At the last monetary policy review meeting chaired by former governor Urjit Patel, the six-member committee decided to maintain the status quo: 6.5% repo rate and calibrated tightening stance. The minutes of the meeting, released by the Reserve Bank of India (RBI) on Wednesday, give an insight into what transpired at the meeting.
Urjit Patel’s last sentence opened doors for the possibility of a rate cut if inflation continued to be lower than the RBI mandated target of 4%. “Should upside risks… not materialise on a durable basis in the coming months, there is a possibility of space opening up for policy action in due course,” the former governor said.

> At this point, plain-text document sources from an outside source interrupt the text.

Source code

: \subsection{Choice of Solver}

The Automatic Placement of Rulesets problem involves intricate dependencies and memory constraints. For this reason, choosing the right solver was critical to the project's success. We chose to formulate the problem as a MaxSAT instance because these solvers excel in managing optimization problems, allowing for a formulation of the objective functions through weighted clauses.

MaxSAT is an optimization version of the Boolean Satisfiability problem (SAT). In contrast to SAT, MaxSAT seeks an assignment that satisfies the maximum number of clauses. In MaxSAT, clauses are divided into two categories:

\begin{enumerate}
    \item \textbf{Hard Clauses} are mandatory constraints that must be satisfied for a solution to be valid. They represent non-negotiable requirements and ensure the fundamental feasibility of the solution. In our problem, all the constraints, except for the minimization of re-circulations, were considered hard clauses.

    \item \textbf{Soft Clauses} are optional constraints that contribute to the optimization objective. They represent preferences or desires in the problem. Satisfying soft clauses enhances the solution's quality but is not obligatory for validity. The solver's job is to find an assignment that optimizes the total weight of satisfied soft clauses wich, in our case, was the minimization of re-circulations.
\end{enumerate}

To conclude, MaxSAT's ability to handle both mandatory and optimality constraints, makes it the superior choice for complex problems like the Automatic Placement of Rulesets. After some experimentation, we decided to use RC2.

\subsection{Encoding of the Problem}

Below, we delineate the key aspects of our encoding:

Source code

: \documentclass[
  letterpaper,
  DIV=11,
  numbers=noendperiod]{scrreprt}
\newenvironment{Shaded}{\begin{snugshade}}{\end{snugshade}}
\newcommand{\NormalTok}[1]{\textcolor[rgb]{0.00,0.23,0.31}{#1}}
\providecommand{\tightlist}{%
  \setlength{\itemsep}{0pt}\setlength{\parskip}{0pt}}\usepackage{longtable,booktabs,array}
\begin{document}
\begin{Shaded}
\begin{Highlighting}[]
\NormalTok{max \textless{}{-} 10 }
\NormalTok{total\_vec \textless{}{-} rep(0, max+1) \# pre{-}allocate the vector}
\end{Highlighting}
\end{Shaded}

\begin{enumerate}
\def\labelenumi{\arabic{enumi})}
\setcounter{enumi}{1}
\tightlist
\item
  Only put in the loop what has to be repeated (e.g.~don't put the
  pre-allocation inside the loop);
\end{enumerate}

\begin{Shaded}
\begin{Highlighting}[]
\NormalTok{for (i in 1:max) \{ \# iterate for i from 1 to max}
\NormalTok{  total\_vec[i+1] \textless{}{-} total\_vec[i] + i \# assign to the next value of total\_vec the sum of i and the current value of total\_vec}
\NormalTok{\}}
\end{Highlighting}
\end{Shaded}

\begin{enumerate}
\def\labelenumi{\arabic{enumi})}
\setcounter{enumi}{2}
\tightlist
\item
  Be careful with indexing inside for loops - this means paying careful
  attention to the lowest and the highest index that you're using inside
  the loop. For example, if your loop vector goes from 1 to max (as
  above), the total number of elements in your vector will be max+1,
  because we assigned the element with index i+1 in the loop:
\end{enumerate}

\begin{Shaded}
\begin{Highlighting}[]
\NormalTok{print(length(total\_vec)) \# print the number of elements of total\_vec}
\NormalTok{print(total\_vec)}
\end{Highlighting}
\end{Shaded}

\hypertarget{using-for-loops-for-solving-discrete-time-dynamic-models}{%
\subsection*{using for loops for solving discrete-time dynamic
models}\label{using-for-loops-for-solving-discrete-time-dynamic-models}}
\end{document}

He, however, warned that although the inflation trajectory has been revised downwards, several uncertainties persist, especially about the medium-term outlook of food inflation and oil prices.
“Incoming data should help clear the haziness and enable better assessment of the inflation outlook, especially regarding the permanence of the current softness in inflation prints. Hence, I vote for keeping the policy repo rate unchanged and retaining the stance of monetary policy as ‘calibrated tightening,'” Urjit Patel said.
At the policy review, the decision to keep the policy rate unchanged was unanimous but Ravindra H Dholakia, who is popular as the dove of the RBI MPC, voted to change the stance to neutral. The RBI releases the minutes of the meeting after two weeks of the policy decision.
“Drastic and sudden changes in the external economic environment have taken place after the last meeting of MPC in October 2018. Should these changes evoke a response through an appropriate policy action? – yes, if they are not purely temporary and have a reasonably long-term impact on the economy,” Ravindra Dholakia said.
RBI’s own downward revision of the forecast of inflation 12 months ahead to a substantial extent in response to those developments, is a clear indication of their long-term impact on the economy,” he added.
Nearly a week after chairing the meeting Urjit Patel stepped down from the position of RBI’s 24th governor — citing personal reasons — amid rift with the government over Prompt Corrective Action, liquidity issues in Non-Banking Finance Companies (NBFCs) and the central bank’s capital reserves. Last week, the Narendra Modi government appointed former bureaucrat Shaktikanta Das as the 25th governor of the RBI, who will chair the next MPC meeting scheduled in February.